> **Goal of the exercise**
Show every line from the entries that follow which holds the word "bigr".

Dataset records:
# # # #

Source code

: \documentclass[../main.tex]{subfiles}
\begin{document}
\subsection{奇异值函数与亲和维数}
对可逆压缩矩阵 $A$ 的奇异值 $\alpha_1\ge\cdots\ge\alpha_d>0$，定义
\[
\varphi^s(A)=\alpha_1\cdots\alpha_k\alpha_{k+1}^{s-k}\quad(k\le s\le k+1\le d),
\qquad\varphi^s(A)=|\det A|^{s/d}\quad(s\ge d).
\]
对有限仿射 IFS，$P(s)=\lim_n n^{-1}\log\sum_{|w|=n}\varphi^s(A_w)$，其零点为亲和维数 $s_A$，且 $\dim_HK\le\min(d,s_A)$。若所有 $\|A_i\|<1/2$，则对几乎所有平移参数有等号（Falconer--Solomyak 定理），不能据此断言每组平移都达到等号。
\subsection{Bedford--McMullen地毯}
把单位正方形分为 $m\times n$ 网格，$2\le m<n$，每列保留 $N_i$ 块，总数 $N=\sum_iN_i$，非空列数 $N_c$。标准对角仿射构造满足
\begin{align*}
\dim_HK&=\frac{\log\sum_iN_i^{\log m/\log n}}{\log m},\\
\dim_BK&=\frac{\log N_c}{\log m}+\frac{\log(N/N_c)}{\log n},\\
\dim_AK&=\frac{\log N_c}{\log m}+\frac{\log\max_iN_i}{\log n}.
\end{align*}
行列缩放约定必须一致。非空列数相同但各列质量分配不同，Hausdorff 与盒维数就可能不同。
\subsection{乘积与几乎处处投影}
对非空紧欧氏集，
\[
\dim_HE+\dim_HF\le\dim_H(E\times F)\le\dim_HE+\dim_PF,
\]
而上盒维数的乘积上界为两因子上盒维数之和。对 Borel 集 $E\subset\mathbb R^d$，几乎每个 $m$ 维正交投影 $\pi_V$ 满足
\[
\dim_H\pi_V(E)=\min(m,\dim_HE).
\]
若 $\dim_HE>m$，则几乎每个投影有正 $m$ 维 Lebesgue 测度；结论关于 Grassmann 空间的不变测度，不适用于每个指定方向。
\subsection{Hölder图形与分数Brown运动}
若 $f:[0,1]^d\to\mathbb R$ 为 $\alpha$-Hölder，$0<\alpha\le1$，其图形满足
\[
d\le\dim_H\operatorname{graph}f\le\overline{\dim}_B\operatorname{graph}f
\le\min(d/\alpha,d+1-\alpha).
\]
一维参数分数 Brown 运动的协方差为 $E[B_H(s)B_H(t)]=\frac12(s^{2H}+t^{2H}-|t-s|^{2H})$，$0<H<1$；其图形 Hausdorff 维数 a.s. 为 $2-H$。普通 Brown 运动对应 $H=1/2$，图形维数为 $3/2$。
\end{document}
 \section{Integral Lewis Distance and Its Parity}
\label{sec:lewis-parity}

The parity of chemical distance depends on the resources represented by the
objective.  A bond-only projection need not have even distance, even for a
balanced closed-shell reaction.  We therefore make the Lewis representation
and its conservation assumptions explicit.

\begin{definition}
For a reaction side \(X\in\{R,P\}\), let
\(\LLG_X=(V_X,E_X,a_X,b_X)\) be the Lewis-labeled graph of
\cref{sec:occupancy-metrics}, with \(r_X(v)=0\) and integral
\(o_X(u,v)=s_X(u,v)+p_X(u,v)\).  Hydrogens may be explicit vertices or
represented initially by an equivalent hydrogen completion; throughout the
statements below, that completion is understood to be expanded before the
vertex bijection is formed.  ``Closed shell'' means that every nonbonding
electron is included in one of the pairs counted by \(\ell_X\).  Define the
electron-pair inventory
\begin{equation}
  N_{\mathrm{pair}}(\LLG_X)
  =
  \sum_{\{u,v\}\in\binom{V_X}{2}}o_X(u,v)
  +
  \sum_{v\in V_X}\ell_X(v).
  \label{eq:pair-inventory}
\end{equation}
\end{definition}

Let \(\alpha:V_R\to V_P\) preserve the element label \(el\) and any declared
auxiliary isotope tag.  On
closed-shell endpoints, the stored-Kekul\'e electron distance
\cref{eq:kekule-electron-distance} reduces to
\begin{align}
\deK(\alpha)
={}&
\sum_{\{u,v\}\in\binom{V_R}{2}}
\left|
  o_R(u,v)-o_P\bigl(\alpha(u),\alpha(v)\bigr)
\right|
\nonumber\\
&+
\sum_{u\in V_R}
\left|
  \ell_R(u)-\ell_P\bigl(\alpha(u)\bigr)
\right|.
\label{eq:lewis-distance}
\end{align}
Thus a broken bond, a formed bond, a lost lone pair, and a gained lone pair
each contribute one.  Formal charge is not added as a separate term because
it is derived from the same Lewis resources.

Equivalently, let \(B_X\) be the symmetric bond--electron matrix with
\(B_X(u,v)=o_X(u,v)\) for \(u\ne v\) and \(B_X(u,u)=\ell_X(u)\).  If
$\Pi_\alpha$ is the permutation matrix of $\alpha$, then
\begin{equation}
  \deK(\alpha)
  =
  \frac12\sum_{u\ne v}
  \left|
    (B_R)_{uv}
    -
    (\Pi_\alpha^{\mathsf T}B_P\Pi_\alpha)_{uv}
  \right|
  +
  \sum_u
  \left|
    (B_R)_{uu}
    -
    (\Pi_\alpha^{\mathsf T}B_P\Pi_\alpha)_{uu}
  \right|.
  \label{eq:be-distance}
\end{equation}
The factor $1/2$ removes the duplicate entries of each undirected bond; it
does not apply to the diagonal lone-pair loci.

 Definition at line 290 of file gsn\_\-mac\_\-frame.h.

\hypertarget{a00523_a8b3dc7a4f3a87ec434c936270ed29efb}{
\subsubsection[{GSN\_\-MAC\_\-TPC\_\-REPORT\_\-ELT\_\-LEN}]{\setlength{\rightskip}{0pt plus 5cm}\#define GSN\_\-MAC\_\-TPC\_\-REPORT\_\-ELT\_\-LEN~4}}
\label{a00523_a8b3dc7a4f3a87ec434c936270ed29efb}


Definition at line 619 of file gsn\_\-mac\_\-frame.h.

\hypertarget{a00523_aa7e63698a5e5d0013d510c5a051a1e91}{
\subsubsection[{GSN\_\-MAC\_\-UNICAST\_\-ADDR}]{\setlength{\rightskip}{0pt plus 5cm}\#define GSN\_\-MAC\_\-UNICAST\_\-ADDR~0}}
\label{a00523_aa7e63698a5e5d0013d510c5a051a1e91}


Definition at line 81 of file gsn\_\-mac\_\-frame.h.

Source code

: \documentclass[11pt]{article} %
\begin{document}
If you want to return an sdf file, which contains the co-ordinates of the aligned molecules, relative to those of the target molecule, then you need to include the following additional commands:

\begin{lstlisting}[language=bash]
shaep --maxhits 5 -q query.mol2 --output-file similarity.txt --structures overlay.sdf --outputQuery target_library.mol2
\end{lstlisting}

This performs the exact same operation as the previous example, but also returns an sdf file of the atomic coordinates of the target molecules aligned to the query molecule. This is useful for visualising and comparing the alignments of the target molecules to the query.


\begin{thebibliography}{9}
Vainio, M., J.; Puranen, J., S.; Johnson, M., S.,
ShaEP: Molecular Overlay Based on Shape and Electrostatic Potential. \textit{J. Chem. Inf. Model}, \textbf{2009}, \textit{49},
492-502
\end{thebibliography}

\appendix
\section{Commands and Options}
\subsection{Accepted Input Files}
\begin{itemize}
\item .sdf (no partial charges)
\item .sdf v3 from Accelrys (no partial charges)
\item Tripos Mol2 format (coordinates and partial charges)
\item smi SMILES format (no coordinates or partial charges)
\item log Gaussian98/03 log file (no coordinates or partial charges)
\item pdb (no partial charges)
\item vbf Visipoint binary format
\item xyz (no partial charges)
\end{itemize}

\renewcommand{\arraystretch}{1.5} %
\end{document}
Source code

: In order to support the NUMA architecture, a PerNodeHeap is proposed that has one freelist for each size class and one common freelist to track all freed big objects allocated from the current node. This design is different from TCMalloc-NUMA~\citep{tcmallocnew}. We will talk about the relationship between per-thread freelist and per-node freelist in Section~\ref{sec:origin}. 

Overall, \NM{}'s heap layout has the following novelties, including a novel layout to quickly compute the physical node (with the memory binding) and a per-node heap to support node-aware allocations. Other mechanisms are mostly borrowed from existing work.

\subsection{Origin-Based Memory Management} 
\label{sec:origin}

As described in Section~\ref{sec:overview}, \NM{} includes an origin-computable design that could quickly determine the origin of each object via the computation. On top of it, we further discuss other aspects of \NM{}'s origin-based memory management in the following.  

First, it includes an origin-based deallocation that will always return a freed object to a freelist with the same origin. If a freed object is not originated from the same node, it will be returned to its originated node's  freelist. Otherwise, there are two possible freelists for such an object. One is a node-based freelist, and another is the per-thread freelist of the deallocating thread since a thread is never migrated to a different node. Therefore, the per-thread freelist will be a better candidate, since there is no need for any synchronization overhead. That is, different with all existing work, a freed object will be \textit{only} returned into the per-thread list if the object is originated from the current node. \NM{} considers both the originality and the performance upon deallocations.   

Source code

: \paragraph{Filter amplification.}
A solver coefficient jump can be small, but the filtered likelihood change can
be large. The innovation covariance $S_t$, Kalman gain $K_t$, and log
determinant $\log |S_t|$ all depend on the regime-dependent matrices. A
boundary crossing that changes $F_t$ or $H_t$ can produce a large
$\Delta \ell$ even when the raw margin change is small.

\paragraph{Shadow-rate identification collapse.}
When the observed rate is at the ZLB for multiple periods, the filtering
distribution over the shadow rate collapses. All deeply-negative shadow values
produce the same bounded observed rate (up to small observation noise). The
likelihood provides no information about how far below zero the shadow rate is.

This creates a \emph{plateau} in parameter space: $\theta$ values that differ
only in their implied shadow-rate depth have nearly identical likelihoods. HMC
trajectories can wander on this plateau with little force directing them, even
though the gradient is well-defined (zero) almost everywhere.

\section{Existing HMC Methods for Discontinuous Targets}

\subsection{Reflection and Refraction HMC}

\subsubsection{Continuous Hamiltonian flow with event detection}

# # # #

> **Output for this task**
  o_R(u,v)-o_P\bigl(\alpha(u),\alpha(v)\bigr)
  \ell_R(u)-\ell_P\bigl(\alpha(u)\bigr)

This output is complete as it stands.